### The problem
Nothing is to be output except the lines from the one containing "- Your core difference" through the end of the material, each reproduced exactly.
Records shown Start Marker
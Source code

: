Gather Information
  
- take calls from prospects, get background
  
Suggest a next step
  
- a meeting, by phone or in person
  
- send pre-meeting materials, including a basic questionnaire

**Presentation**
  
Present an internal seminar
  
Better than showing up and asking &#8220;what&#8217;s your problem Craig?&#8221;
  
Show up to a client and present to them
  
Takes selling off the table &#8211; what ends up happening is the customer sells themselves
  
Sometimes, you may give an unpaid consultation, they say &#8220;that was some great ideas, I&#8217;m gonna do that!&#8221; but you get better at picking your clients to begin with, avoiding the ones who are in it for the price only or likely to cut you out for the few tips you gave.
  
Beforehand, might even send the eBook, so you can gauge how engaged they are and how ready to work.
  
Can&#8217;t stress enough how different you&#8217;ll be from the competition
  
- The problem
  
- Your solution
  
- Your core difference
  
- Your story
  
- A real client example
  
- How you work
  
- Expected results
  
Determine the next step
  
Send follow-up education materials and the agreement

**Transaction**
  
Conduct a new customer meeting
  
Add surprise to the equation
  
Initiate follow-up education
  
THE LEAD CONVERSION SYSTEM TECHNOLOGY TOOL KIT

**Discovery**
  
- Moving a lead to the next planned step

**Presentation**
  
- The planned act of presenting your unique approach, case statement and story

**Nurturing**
Records shown End Marker
### Solution to this task
- Your core difference
  
- Your story
  
- A real client example
  
- How you work
  
- Expected results
  
Determine the next step
  
Send follow-up education materials and the agreement

**Transaction**
  
Conduct a new customer meeting
  
Add surprise to the equation
  
Initiate follow-up education
  
THE LEAD CONVERSION SYSTEM TECHNOLOGY TOOL KIT

**Discovery**
  
- Moving a lead to the next planned step

**Presentation**
  
- The planned act of presenting your unique approach, case statement and story

**Nurturing**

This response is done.